--- EXERCISE INPUTS Enclosed Below ---

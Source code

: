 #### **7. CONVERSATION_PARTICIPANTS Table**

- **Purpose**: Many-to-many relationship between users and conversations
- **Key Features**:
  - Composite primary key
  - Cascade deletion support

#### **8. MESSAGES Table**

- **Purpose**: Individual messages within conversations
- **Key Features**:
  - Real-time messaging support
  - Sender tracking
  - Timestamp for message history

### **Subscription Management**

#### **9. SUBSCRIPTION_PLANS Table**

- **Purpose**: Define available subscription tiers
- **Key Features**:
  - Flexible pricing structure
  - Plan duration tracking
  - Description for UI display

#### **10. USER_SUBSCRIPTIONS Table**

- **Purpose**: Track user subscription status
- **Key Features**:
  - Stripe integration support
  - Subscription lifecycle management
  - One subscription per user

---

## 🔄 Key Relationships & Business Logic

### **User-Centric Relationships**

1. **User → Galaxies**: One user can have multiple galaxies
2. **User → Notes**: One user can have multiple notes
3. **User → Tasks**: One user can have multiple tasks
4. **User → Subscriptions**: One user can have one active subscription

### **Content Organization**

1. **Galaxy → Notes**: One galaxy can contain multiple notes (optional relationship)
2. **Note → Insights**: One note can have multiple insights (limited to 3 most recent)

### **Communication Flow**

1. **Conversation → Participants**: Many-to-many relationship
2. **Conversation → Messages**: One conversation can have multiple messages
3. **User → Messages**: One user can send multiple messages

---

--- End of Enclosed EXERCISE INPUTS ---

WHAT YOU WILL DO:
Each line from the top of the material above, through the one that contains "- Sender tracking", should be restated word for word.

WORKED SOLUTION:
Source code

: #### **7. CONVERSATION_PARTICIPANTS Table**

- **Purpose**: Many-to-many relationship between users and conversations
- **Key Features**:
  - Composite primary key
  - Cascade deletion support

#### **8. MESSAGES Table**

- **Purpose**: Individual messages within conversations
- **Key Features**:
  - Real-time messaging support
  - Sender tracking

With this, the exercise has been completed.